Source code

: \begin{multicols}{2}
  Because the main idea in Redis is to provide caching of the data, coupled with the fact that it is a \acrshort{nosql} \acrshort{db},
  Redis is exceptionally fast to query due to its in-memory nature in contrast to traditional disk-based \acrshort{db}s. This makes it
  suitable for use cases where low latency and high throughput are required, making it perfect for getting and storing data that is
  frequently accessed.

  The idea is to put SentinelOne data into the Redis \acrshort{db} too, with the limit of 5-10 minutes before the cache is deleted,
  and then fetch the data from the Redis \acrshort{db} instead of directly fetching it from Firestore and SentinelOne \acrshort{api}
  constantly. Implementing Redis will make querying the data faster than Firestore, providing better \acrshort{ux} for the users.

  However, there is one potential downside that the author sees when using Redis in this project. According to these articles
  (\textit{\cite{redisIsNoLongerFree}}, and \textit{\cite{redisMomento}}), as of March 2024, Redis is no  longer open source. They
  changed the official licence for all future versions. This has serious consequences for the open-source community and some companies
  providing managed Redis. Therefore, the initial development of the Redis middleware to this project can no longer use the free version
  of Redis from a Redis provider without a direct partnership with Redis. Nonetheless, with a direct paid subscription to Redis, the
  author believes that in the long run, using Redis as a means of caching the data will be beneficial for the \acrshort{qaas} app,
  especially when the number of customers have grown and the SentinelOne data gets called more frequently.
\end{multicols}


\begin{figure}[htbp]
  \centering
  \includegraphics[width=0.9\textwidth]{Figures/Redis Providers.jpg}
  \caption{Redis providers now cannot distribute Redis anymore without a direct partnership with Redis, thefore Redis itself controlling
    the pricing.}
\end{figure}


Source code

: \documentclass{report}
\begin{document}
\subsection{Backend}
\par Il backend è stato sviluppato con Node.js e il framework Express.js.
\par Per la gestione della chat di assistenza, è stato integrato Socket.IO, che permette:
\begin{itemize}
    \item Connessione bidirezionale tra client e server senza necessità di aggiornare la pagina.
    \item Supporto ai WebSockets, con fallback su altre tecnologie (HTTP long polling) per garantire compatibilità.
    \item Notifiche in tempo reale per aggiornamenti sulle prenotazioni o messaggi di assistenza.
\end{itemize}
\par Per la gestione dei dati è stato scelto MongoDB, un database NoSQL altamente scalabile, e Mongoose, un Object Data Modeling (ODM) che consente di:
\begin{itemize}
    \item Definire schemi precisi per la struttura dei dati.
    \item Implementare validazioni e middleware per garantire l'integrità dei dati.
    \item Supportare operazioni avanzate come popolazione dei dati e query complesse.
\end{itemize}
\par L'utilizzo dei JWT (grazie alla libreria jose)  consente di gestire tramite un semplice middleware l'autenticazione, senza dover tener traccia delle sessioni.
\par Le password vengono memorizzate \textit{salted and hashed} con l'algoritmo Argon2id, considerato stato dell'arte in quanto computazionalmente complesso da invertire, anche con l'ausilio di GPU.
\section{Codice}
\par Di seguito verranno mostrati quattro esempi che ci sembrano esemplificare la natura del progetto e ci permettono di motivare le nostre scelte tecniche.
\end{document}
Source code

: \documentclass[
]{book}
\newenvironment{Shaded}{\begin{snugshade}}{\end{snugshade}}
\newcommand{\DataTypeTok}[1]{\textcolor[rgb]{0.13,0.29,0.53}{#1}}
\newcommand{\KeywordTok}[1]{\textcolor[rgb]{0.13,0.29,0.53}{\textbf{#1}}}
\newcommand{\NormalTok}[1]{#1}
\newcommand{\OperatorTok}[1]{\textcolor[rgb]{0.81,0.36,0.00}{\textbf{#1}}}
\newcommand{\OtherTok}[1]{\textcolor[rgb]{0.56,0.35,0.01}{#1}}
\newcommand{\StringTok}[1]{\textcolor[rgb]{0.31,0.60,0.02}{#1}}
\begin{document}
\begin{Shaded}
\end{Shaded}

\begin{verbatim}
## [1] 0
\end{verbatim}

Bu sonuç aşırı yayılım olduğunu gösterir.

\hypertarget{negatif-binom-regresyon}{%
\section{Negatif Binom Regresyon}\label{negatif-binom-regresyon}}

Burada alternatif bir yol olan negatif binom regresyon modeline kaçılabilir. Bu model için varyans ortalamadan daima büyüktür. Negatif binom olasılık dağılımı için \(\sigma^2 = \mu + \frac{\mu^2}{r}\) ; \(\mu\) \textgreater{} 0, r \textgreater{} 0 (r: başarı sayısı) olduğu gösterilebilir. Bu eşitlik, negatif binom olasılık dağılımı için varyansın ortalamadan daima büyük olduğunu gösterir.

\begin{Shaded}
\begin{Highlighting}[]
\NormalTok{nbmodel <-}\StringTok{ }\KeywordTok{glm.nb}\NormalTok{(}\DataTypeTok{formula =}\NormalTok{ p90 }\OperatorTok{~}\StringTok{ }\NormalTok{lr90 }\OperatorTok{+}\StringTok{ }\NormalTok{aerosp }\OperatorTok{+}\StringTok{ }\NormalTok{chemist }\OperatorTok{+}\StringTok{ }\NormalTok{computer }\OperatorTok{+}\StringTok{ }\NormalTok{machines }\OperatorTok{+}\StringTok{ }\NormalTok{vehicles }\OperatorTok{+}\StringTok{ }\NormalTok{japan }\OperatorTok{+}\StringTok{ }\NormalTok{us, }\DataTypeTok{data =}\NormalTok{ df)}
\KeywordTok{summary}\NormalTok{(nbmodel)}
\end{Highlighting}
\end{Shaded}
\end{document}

■ PROBLEM DESCRIPTION: Find each line above that contains "caching", and copy those lines.

■ SOLVED EXERCISE:
  Because the main idea in Redis is to provide caching of the data, coupled with the fact that it is a \acrshort{nosql} \acrshort{db},
  author believes that in the long run, using Redis as a means of caching the data will be beneficial for the \acrshort{qaas} app,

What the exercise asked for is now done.